Consolidated Electric recommends trees located within 25 feet of either side of the power line be removed to completely eliminate the hazards. If we remove a tree interfering with power lines from your yard, the cooperative will plant a replacement tree of your choice from our catalog. A wide variety of trees suited for any landscape are available.
- Power lines broken by falling branches could remain electrified. Never touch a hanging wire or the ground around the wire, you could be severly injured or even killed.
- Climbing in a tree near a power line may cause a branch to touch the electrical wires. Electricity could flow through the branch into your body and cause severe injury or death.
- Never attempt to prune a limb yourself that is near a power line. Only qualified line clearance professionals are allowed to work within 15 feet of high-voltage lines.

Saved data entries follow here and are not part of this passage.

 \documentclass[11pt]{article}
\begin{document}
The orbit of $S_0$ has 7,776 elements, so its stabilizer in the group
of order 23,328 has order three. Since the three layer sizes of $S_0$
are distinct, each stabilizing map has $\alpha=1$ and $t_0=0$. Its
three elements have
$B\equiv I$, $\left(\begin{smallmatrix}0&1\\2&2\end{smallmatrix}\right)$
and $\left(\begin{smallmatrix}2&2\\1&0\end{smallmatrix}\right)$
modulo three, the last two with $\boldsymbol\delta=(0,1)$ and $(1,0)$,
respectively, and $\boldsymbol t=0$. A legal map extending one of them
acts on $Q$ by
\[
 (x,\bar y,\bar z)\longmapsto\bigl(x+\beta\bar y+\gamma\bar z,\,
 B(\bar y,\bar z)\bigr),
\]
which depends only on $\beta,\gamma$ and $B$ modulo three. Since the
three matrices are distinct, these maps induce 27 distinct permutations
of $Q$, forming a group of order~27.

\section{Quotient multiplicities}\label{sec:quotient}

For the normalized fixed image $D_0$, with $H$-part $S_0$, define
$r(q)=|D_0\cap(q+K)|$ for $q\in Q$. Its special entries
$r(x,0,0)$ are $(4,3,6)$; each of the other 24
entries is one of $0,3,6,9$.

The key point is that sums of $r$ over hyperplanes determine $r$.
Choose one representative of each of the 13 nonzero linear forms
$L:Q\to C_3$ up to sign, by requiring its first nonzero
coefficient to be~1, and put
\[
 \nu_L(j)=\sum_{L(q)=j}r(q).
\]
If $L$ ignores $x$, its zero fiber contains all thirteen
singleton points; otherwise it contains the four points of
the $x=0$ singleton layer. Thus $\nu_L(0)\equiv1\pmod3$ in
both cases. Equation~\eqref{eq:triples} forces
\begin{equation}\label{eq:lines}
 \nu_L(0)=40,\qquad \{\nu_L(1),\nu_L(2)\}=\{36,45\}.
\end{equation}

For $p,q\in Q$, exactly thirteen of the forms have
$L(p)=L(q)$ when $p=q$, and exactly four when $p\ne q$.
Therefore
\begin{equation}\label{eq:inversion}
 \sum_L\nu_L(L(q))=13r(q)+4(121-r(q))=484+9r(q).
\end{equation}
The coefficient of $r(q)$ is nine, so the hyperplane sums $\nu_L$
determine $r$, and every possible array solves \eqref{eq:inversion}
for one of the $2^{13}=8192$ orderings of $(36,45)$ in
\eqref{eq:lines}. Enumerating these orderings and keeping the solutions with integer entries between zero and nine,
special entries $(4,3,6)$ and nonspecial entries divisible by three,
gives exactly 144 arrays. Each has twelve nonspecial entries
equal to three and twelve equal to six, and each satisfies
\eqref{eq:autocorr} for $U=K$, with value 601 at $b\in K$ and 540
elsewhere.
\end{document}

- Taller-growing trees near power lines increase the time needed to correct an outage, forcing maintenance crews to hunt among the branches to locate service problems. Severe trimming may be necessary to correct the problem, possibly resulting in more costs and damage to trees.
Use Landscape to Enhance Your Home's Efficiency
While landscaping can be used to create an area of beauty and enjoyment, it can also help your home to conserve energy. For example, evergreens can serve as windbreaks and should be planted on the west or north side of your house at least 50 feet away.
Deciduous trees (trees that drop their leaves in the fall) should be planted on the south and/or west side of your house. They can provide cooling shade in the summer and allow warm sunlight through in the winter.
Keep your family more comfortable and reduce your overall energy costs. The practical placement of trees and shrubs, the effective use of insulation, and the proper use of caulking and weatherstripping all work together to reduce heat gain in the summer and heat loss in the winter.